Exercise requirements: Copy exactly the lines of the data below that run from the line holding "tradesmanship tradesmanwise tradesmen" through the line holding "trade-union trade-unionism trade-unionist", both ends included.

Data excerpts:
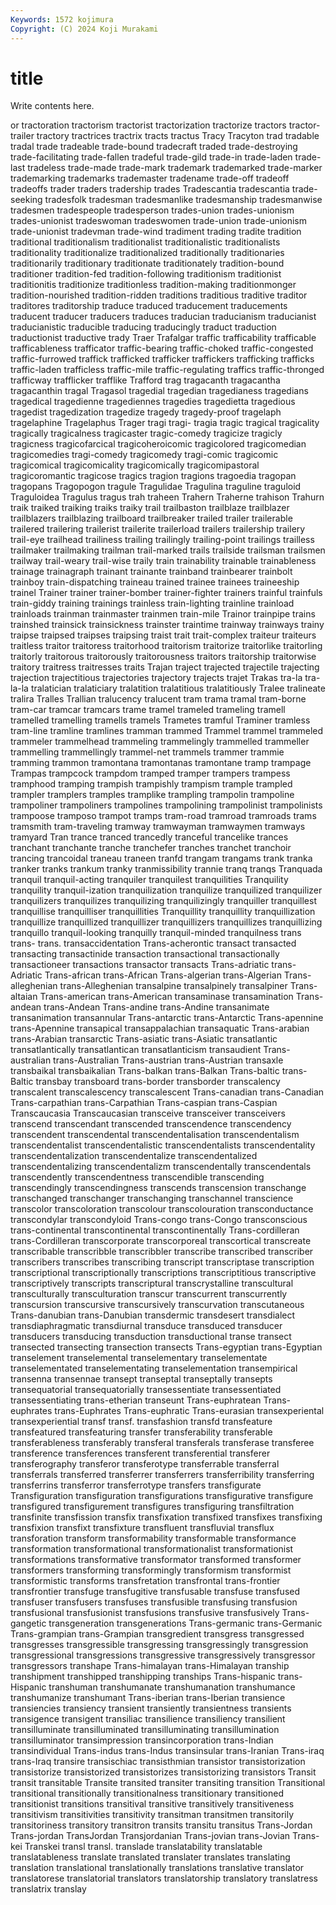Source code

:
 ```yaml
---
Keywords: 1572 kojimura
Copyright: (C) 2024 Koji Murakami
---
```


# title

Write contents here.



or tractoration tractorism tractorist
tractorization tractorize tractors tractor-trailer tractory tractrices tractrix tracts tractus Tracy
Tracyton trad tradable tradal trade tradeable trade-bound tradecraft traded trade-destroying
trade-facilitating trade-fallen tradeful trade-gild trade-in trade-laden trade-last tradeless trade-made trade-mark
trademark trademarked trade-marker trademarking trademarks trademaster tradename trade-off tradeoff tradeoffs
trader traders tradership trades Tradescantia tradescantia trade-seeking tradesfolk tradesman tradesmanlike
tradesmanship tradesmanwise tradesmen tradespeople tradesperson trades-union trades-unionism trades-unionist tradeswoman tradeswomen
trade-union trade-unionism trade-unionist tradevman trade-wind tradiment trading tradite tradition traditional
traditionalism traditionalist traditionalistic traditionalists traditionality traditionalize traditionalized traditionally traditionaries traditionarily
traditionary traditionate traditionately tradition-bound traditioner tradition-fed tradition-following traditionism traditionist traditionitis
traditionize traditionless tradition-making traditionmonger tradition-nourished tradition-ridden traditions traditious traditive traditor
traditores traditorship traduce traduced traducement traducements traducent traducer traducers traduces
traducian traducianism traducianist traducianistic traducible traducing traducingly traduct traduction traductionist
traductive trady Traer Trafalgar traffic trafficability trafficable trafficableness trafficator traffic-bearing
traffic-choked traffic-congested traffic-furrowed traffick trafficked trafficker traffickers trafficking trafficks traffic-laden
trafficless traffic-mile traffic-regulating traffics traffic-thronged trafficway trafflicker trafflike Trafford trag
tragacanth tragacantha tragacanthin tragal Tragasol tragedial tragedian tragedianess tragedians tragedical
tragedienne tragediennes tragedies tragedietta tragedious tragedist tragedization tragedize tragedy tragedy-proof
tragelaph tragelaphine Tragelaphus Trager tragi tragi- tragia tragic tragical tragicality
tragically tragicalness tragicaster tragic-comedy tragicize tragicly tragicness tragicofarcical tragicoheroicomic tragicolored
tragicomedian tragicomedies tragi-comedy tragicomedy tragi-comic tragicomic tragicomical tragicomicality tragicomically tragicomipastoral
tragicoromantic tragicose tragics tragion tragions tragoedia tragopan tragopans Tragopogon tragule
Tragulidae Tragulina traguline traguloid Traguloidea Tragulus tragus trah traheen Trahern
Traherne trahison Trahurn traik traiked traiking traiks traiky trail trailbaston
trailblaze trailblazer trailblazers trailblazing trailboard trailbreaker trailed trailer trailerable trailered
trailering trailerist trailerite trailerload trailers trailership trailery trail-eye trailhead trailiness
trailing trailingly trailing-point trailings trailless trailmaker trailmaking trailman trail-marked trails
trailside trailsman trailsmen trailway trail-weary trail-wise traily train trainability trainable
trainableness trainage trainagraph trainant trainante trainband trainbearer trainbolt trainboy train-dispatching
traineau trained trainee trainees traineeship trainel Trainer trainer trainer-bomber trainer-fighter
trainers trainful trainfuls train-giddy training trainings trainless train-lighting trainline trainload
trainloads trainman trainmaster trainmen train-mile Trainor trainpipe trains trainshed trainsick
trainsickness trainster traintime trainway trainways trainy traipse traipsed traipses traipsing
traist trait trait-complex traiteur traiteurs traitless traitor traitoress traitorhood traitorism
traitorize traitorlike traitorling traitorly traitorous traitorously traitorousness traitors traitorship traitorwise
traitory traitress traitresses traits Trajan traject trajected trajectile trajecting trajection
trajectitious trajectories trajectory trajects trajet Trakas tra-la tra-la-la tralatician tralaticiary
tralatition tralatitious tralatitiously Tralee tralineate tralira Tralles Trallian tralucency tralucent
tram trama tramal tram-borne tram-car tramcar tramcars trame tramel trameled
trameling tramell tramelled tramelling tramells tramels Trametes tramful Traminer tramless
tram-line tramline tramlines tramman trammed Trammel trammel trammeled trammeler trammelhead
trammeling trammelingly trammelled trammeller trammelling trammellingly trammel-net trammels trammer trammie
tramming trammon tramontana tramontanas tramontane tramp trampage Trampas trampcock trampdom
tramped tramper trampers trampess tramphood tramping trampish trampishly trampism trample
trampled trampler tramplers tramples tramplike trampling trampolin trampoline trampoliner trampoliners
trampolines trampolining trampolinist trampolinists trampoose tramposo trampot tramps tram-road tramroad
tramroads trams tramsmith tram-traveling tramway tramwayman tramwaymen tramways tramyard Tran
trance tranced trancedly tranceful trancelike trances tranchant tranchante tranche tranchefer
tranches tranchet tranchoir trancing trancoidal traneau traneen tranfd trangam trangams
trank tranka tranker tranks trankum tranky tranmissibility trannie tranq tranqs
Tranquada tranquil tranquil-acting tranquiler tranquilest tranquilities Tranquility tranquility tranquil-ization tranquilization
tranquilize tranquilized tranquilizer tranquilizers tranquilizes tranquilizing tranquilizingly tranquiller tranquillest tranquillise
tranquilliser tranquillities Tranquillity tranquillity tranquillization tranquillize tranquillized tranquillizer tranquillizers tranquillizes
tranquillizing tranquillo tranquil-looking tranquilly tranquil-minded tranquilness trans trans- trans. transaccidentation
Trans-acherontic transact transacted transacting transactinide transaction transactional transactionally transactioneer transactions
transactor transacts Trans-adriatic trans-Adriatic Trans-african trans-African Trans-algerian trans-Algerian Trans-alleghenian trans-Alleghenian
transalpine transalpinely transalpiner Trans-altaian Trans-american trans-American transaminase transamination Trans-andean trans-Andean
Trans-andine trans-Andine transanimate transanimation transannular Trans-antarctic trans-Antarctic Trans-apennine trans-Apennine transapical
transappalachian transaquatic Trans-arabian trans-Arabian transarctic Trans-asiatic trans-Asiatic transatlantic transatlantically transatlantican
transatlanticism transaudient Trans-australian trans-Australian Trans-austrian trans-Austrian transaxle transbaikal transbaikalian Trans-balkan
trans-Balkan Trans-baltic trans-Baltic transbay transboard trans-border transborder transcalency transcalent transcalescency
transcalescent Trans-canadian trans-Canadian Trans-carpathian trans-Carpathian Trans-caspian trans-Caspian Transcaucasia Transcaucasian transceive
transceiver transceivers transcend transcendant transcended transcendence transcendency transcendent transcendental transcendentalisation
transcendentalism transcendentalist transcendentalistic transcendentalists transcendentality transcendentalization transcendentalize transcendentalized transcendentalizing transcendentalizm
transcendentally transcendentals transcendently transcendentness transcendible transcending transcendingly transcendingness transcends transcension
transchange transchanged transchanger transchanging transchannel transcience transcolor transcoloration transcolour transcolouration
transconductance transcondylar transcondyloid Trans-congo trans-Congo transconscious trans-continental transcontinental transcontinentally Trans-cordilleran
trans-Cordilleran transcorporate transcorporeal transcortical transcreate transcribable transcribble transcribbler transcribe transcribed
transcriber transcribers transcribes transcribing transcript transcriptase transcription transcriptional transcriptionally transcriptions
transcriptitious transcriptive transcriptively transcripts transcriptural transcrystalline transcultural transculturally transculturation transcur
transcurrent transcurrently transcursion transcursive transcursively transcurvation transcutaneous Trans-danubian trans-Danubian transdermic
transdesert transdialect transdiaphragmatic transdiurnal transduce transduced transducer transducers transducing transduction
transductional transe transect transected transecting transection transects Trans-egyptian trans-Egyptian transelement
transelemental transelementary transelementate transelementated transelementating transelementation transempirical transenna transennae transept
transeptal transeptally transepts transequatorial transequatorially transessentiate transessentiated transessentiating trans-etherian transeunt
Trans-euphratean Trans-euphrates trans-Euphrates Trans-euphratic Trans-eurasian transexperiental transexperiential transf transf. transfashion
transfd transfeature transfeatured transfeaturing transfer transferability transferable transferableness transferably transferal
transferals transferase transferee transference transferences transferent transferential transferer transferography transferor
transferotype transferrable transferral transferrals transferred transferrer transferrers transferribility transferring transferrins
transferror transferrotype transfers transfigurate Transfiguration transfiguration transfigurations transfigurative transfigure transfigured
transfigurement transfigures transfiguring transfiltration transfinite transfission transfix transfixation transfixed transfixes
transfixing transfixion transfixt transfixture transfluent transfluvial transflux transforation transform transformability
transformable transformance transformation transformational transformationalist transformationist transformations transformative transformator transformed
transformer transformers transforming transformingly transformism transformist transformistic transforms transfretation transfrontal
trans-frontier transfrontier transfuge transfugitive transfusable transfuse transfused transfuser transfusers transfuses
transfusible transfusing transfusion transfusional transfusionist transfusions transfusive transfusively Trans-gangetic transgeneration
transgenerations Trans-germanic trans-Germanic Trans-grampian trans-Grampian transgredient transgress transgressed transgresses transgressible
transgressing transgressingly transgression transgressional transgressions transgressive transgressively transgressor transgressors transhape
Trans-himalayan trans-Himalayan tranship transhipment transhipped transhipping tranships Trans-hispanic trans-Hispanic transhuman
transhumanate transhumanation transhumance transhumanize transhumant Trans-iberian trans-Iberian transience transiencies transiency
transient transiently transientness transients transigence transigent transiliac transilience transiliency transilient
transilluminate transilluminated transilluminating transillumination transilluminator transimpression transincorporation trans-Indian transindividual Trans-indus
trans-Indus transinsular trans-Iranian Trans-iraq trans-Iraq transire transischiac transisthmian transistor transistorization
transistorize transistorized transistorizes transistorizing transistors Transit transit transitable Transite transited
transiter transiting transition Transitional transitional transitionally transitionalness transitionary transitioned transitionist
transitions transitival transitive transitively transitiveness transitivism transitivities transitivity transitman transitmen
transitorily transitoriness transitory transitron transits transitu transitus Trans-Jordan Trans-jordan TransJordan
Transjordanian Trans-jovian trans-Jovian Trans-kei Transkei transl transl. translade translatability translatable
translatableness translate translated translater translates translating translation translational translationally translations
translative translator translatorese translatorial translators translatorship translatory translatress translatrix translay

Solution below:
tradesmanship tradesmanwise tradesmen tradespeople tradesperson trades-union trades-unionism trades-unionist tradeswoman tradeswomen
trade-union trade-unionism trade-unionist tradevman trade-wind tradiment trading tradite tradition traditional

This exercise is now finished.